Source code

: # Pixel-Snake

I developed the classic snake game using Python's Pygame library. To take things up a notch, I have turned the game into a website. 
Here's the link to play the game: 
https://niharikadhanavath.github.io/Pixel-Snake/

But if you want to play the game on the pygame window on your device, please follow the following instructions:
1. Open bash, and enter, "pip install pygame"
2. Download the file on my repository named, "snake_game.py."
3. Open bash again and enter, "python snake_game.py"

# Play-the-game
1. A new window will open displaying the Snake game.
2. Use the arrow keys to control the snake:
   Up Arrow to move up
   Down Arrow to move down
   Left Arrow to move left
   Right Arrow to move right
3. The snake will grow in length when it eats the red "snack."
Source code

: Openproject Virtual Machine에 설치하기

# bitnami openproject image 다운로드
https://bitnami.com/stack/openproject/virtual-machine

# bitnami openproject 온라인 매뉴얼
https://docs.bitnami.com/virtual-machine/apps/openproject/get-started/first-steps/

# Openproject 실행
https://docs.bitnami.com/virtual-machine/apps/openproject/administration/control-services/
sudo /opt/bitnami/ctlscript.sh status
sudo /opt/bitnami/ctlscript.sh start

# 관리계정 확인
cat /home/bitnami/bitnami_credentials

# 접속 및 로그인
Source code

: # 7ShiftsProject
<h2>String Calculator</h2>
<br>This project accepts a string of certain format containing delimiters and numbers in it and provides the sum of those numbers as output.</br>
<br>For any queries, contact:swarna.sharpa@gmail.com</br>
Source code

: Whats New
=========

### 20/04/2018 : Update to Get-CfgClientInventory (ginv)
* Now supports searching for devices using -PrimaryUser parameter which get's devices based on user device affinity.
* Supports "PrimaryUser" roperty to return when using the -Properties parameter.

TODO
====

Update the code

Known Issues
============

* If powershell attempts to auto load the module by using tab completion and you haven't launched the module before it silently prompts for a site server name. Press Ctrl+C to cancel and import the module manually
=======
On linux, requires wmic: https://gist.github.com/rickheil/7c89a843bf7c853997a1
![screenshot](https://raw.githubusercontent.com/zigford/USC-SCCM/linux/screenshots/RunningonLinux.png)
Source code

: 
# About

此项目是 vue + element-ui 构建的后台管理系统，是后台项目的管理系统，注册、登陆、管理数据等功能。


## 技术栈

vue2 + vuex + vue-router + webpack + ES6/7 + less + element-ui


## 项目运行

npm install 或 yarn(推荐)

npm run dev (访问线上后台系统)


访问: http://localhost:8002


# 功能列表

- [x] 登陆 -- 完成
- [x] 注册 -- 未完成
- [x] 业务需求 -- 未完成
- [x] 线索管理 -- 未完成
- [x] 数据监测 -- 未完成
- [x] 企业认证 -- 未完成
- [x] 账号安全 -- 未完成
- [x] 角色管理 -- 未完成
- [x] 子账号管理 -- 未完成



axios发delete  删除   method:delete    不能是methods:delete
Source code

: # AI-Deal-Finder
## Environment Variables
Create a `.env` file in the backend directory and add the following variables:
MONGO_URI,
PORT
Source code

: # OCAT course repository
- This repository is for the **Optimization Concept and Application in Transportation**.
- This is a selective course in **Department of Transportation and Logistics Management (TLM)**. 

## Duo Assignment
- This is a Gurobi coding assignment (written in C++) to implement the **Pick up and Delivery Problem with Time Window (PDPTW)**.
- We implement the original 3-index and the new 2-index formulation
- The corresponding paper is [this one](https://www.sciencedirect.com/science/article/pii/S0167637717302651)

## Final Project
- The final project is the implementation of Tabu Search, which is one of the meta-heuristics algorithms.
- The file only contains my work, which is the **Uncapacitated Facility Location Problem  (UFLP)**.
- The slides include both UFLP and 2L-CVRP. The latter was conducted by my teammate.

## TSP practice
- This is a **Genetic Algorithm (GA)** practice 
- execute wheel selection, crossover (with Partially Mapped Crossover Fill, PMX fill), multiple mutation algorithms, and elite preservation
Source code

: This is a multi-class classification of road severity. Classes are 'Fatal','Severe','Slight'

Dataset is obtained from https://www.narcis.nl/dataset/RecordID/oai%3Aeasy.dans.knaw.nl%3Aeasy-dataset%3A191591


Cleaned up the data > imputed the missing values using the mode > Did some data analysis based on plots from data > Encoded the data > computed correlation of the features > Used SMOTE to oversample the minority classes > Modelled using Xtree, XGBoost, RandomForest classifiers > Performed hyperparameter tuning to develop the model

- To do
The line containing "https://niharikadhanavath.github.io/Pixel-Snake/" marks the end: copy exactly every line from the top of the data above down to it, that line included.

- Answer to this task
Source code

: # Pixel-Snake

I developed the classic snake game using Python's Pygame library. To take things up a notch, I have turned the game into a website. 
Here's the link to play the game: 
https://niharikadhanavath.github.io/Pixel-Snake/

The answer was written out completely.